■ What you have to do:
Write out every entry exactly; the pictures do not belong in the copy.

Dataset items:
────────

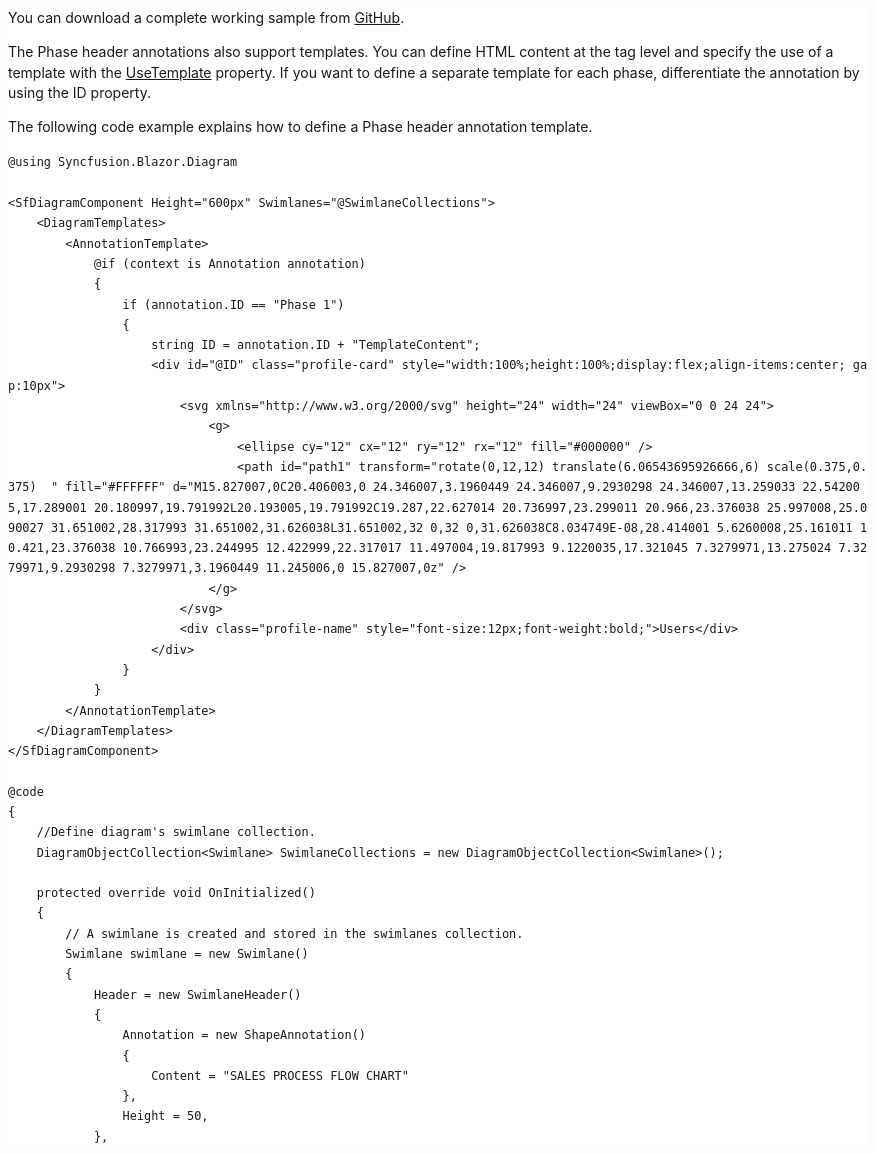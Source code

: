 You can download a complete working sample from [GitHub](https://github.com/SyncfusionExamples/Blazor-Diagram-Examples/tree/master/UG-Samples/Swimlanes/Phase/PhaseHeader).

The Phase header annotations also support templates. You can define HTML content at the tag level and specify the use of a template with the [UseTemplate](https://help.syncfusion.com/cr/blazor/Syncfusion.Blazor.Diagram.Annotation.html#Syncfusion_Blazor_Diagram_Annotation_UseTemplate) property. If you want to define a separate template for each phase, differentiate the annotation by using the ID property.

The following code example explains how to define a Phase header annotation template.

```cshtml
@using Syncfusion.Blazor.Diagram

<SfDiagramComponent Height="600px" Swimlanes="@SwimlaneCollections">
    <DiagramTemplates>
        <AnnotationTemplate>
            @if (context is Annotation annotation)
            {
                if (annotation.ID == "Phase 1")
                {
                    string ID = annotation.ID + "TemplateContent";
                    <div id="@ID" class="profile-card" style="width:100%;height:100%;display:flex;align-items:center; gap:10px">
                        <svg xmlns="http://www.w3.org/2000/svg" height="24" width="24" viewBox="0 0 24 24">
                            <g>
                                <ellipse cy="12" cx="12" ry="12" rx="12" fill="#000000" />
                                <path id="path1" transform="rotate(0,12,12) translate(6.06543695926666,6) scale(0.375,0.375)  " fill="#FFFFFF" d="M15.827007,0C20.406003,0 24.346007,3.1960449 24.346007,9.2930298 24.346007,13.259033 22.542005,17.289001 20.180997,19.791992L20.193005,19.791992C19.287,22.627014 20.736997,23.299011 20.966,23.376038 25.997008,25.090027 31.651002,28.317993 31.651002,31.626038L31.651002,32 0,32 0,31.626038C8.034749E-08,28.414001 5.6260008,25.161011 10.421,23.376038 10.766993,23.244995 12.422999,22.317017 11.497004,19.817993 9.1220035,17.321045 7.3279971,13.275024 7.3279971,9.2930298 7.3279971,3.1960449 11.245006,0 15.827007,0z" />
                            </g>
                        </svg>
                        <div class="profile-name" style="font-size:12px;font-weight:bold;">Users</div>
                    </div>
                }              
            }
        </AnnotationTemplate>
    </DiagramTemplates>
</SfDiagramComponent>

@code
{
    //Define diagram's swimlane collection.
    DiagramObjectCollection<Swimlane> SwimlaneCollections = new DiagramObjectCollection<Swimlane>();

    protected override void OnInitialized()
    {
        // A swimlane is created and stored in the swimlanes collection.
        Swimlane swimlane = new Swimlane()
        {
            Header = new SwimlaneHeader()
            {
                Annotation = new ShapeAnnotation()
                {
                    Content = "SALES PROCESS FLOW CHART"
                },
                Height = 50,
            },
```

────────

■ Solution for this problem:
Source code

: You can download a complete working sample from [GitHub](https://github.com/SyncfusionExamples/Blazor-Diagram-Examples/tree/master/UG-Samples/Swimlanes/Phase/PhaseHeader).

The Phase header annotations also support templates. You can define HTML content at the tag level and specify the use of a template with the [UseTemplate](https://help.syncfusion.com/cr/blazor/Syncfusion.Blazor.Diagram.Annotation.html#Syncfusion_Blazor_Diagram_Annotation_UseTemplate) property. If you want to define a separate template for each phase, differentiate the annotation by using the ID property.

The following code example explains how to define a Phase header annotation template.

```cshtml
@using Syncfusion.Blazor.Diagram

<SfDiagramComponent Height="600px" Swimlanes="@SwimlaneCollections">
    <DiagramTemplates>
        <AnnotationTemplate>
            @if (context is Annotation annotation)
            {
                if (annotation.ID == "Phase 1")
                {
                    string ID = annotation.ID + "TemplateContent";
                    <div id="@ID" class="profile-card" style="width:100%;height:100%;display:flex;align-items:center; gap:10px">
                        <svg xmlns="http://www.w3.org/2000/svg" height="24" width="24" viewBox="0 0 24 24">
                            <g>
                                <ellipse cy="12" cx="12" ry="12" rx="12" fill="#000000" />
                                <path id="path1" transform="rotate(0,12,12) translate(6.06543695926666,6) scale(0.375,0.375)  " fill="#FFFFFF" d="M15.827007,0C20.406003,0 24.346007,3.1960449 24.346007,9.2930298 24.346007,13.259033 22.542005,17.289001 20.180997,19.791992L20.193005,19.791992C19.287,22.627014 20.736997,23.299011 20.966,23.376038 25.997008,25.090027 31.651002,28.317993 31.651002,31.626038L31.651002,32 0,32 0,31.626038C8.034749E-08,28.414001 5.6260008,25.161011 10.421,23.376038 10.766993,23.244995 12.422999,22.317017 11.497004,19.817993 9.1220035,17.321045 7.3279971,13.275024 7.3279971,9.2930298 7.3279971,3.1960449 11.245006,0 15.827007,0z" />
                            </g>
                        </svg>
                        <div class="profile-name" style="font-size:12px;font-weight:bold;">Users</div>
                    </div>
                }              
            }
        </AnnotationTemplate>
    </DiagramTemplates>
</SfDiagramComponent>

@code
{
    //Define diagram's swimlane collection.
    DiagramObjectCollection<Swimlane> SwimlaneCollections = new DiagramObjectCollection<Swimlane>();

    protected override void OnInitialized()
    {
        // A swimlane is created and stored in the swimlanes collection.
        Swimlane swimlane = new Swimlane()
        {
            Header = new SwimlaneHeader()
            {
                Annotation = new ShapeAnnotation()
                {
                    Content = "SALES PROCESS FLOW CHART"
                },
                Height = 50,
            },
```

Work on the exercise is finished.